The Consequences of Lying During Bankruptcy
Posted by Mark Martella on Wed, Dec 19, 2012 @ 3:15 PM
The entire bankruptcy process works in great part on the presumption that the person filing for bankruptcy, the Debtor, will be truthful. To help promote the truthfulness, every person signing a bankruptcy petition signs it under penalties of perjury. Also, at the creditors’ meeting, a person is put under oath to tell the truth, the whole truth and nothing but the truth. Even as a little nudge or reminder, in the creditors’ meeting room, there is a big sign that the FBI investigates allegations of fraud. Finally, every attorney who files a Petition also signs a declaration that he has done his due diligence and believes that everything in the Petition is truthful. Despite these warnings, human nature being what it is, individuals tend to “push the envelope” as they say with the truth at times.
Since, as I stated above, a large portion of the bankruptcy process is based upon good faith honesty, in order to emphasize the repercussions of not being honest, the trustees look for famous people who mess up. Two very famous people in the entertainment and sports industry recently have been subjected to the full power of the United States Attorney’s office for failure to be truthful. Once such case is Toni Braxton who, prior to filing for bankruptcy, wired more than $50,000 to her estranged husband. Pursuant to the Bankruptcy Code, a debtor in bankruptcy must disclose all transfers made to insiders, which include family members, made within one year of filing for bankruptcy. In the Braxton case, the trustee is now pursuing her estranged husband for over $53,000 to re-distribute to her creditors.

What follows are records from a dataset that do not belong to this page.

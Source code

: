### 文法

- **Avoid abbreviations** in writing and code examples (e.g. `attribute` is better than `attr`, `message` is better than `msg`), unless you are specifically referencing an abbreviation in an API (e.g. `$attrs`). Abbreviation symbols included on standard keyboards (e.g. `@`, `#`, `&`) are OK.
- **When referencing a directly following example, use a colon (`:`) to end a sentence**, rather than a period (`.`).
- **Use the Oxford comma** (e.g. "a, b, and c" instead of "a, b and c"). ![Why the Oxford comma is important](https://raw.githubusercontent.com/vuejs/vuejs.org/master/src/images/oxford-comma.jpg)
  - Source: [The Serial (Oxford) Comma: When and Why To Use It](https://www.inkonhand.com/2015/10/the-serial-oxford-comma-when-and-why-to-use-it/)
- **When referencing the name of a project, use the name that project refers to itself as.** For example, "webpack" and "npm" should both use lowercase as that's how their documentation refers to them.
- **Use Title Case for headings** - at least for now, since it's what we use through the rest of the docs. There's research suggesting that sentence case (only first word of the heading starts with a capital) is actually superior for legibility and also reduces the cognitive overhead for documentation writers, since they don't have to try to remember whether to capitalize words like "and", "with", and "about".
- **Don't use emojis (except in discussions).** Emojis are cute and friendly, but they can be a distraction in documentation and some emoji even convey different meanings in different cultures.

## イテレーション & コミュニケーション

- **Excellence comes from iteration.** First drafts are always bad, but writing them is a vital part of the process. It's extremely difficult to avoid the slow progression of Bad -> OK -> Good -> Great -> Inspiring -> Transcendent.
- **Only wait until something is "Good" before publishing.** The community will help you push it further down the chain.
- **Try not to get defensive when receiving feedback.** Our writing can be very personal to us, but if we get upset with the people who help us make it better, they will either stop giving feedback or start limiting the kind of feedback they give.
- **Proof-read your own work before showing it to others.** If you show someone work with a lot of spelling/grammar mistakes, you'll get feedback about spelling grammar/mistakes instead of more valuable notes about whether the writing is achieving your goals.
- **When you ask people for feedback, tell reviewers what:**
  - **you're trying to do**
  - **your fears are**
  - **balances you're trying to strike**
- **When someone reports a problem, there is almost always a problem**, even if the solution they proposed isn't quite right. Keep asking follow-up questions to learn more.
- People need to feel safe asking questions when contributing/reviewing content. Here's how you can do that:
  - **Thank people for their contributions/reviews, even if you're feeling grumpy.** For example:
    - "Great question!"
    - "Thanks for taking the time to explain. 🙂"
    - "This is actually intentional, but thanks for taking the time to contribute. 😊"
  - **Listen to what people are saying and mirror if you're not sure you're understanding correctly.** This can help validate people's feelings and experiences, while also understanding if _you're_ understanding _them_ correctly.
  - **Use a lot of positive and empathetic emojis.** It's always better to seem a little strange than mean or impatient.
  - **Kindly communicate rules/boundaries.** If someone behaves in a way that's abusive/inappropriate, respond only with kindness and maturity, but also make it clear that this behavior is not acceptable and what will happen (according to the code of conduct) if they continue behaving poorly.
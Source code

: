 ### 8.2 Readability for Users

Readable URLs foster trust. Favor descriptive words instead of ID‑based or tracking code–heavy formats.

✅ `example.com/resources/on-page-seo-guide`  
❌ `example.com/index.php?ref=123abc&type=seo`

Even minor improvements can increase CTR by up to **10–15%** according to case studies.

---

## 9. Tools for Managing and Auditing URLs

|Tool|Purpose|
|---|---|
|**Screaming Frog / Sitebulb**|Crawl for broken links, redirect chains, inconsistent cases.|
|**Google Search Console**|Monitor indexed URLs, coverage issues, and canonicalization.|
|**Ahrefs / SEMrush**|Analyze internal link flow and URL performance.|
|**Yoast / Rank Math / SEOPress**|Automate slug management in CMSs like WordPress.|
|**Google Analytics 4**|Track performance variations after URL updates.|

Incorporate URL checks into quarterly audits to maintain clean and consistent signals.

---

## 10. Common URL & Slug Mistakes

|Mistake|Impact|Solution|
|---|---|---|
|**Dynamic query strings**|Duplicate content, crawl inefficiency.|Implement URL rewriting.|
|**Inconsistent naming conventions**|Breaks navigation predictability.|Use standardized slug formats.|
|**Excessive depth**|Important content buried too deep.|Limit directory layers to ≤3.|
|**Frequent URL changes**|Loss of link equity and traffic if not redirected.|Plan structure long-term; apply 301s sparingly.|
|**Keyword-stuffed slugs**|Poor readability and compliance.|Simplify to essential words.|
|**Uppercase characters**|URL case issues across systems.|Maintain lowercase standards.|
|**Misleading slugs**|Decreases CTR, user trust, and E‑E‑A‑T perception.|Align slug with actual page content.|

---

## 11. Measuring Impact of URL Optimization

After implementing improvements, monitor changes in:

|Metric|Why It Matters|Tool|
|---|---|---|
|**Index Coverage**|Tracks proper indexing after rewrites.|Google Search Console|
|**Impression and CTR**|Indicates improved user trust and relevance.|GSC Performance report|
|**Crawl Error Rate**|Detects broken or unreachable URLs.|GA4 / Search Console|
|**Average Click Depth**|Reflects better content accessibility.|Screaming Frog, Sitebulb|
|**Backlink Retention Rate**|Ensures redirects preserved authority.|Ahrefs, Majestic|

While I have never represented the likes of Toni Braxton in a bankruptcy, the common situation I see for my clients is that they may have borrowed money from a parent or a friend to make a mortgage payment or a car payment and then, prior to filing for bankruptcy, decided to pay them back. Unfortunately, that is an insider transaction and, whether it is your mom or dad, they are still an unsecured creditor and can be treated no differently than Visa or MasterCard. Therefore, if you want to avoid a relative whom you paid back from being chased by the trustee, and yes I have had that happen, you would need to wait at least one year from the date of that payment to file for bankruptcy.
Another recent case is former major leaguer and New York Met and Philadelphia Philly, Lenny Dykstra. Mr. Dykstra was charged with bankruptcy fraud for removing, destroying and selling property that was part of the bankruptcy estate without the permission of the bankruptcy trustee totaling more than $400,000 worth of property. Some of these items included memorabilia and a $50,000 custom sink. Part of his bankruptcy was caused by his purchase of Wayne Gretzky’s $14,000,000 estate in 2007 just prior to the real estate collapse.
As a result of the charges, the 49 year-old Dykstra plead guilty to 3 felony counts of bankruptcy fraud, concealment of assets and money laundering and faces a maximum sentence of 20 years. Again, being less than truthful on a bankruptcy petition has severe consequences. The truth is a crucial element in becoming debt free.